Une nouvelle application mise à disponibilité :
La mise en place d’un formulaire de signalement en ligne accessible à l’adresse suivante :
https://www.allo119.gouv.fr/
Cette nouvelle fonctionnalité ouverte aujourd’hui s’adressent aux victimes et aussi aux personnes se trouvant à proximité d’une personne maltraitante ou en situation de danger de signaler plus discrètement et de diversifier les canaux de signalement à disposition du plus grand nombre.

La justice maintient les procédures d’urgence permettant de garantir la protection de tous les enfants:
Des permanences sont assurées dans les tribunaux pour enfants afin de prendre les mesures utiles de protection pour les enfants exposés à une situation de danger. En cas d’urgence, des ordonnances de placement provisoire seront décidées par les magistrats pour garantir leur protection. L’accueil de ces enfants sera assuré par les professionnels de la protection de l’enfance, dont la mobilisation doit être saluée en ce temps de crise sanitaire inédite.

Des préconisations seront adressées à ces professionnels, afin de garantir leur sécurité sanitaire et celle des enfants accueillis.Concernant la répression des violences faites aux enfants, les audiences de comparution immédiate ou les présentations devant le juge d’instruction qui s’imposent se tiendront.
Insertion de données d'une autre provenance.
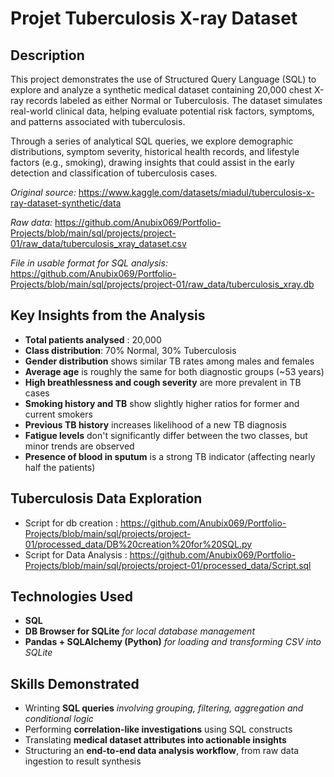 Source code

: # Projet Tuberculosis X-ray Dataset

## Description
This project demonstrates the use of Structured Query Language (SQL) to explore and analyze a synthetic medical dataset containing 20,000 chest X-ray records labeled as either Normal or Tuberculosis. The dataset simulates real-world clinical data, helping evaluate potential risk factors, symptoms, and patterns associated with tuberculosis.

Through a series of analytical SQL queries, we explore demographic distributions, symptom severity, historical health records, and lifestyle factors (e.g., smoking), drawing insights that could assist in the early detection and classification of tuberculosis cases.

*Original source:* https://www.kaggle.com/datasets/miadul/tuberculosis-x-ray-dataset-synthetic/data

*Raw data:* https://github.com/Anubix069/Portfolio-Projects/blob/main/sql/projects/project-01/raw_data/tuberculosis_xray_dataset.csv

*File in usable format for SQL analysis:* https://github.com/Anubix069/Portfolio-Projects/blob/main/sql/projects/project-01/raw_data/tuberculosis_xray.db


## Key Insights from the Analysis
 - **Total patients analysed** : 20,000
 - **Class distribution**: 70% Normal, 30% Tuberculosis
 - **Gender distribution** shows similar TB rates among males and females
 - **Average age** is roughly the same for both diagnostic groups (~53 years)
 - **High breathlessness and cough severity** are more prevalent in TB cases
 - **Smoking history and TB** show slightly higher ratios for former and current smokers
 - **Previous TB history** increases likelihood of a new TB diagnosis
 - **Fatigue levels** don't significantly differ between the two classes, but minor trends are observed
 - **Presence of blood in sputum** is a strong TB indicator (affecting nearly half the patients)

## Tuberculosis Data Exploration
  - Script for db creation : 
https://github.com/Anubix069/Portfolio-Projects/blob/main/sql/projects/project-01/processed_data/DB%20creation%20for%20SQL.py
  - Script for Data Analysis :
https://github.com/Anubix069/Portfolio-Projects/blob/main/sql/projects/project-01/processed_data/Script.sql

## Technologies Used
  - **SQL**
  - **DB Browser for SQLite** *for local database management*
  - **Pandas + SQLAlchemy (Python)** *for loading and transforming CSV into SQLite*

## Skills Demonstrated
  - Wrinting **SQL queries** *involving grouping, filtering, aggregation and conditional logic*
  - Performing **correlation-like investigations** using SQL constructs
  - Translating **medical dataset attributes into actionable insights**
  - Structuring an **end-to-end data analysis workflow**, from raw data ingestion to result synthesis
Sensibilisation des enfants et du grand public :
Chacun doit se sentir concerné par ce message de vigilance pour que la protection de nos enfants reste une priorité malgré le confinement qui s’impose.
Le Ministre en appelle à l’ensemble des diffuseurs -chaînes de télévision, radios, plateformes internet et réseaux sociaux, utilisés en particulier par les jeunes- afin qu’ils puissent relayer les messages de prévention et de promotion du 119-Enfance en danger. Une campagne de sensibilisation sur l’enfance en danger à destination du grand public sera ainsi réactivée.

Pour en savoir plus

 

Et pour les parents ?
A ce titre, quatre grands types de besoins des parents ont été identifiés par les acteurs de terrain dont le réseau des caisses d’allocations familiales :
⦁ Un besoin d’information et de réassurance sur la pandémie de Covid-19 et la manière d’en parler aux enfants ;
⦁ Un besoin d’idées, d’activités éducatives et ludiques pour occuper les enfants durant la journée et notamment trouver une alternative aux écrans ;
⦁ Un besoin d’appui en termes d’accompagnement à la scolarité ;
⦁ Un besoin d’accompagnement, d’appui, d’écoute et de conseils en matière de soutien à la parentalité, pour prendre du recul sur ses pratiques, souffler et trouver les réponses pour faire autrement avec ses enfants.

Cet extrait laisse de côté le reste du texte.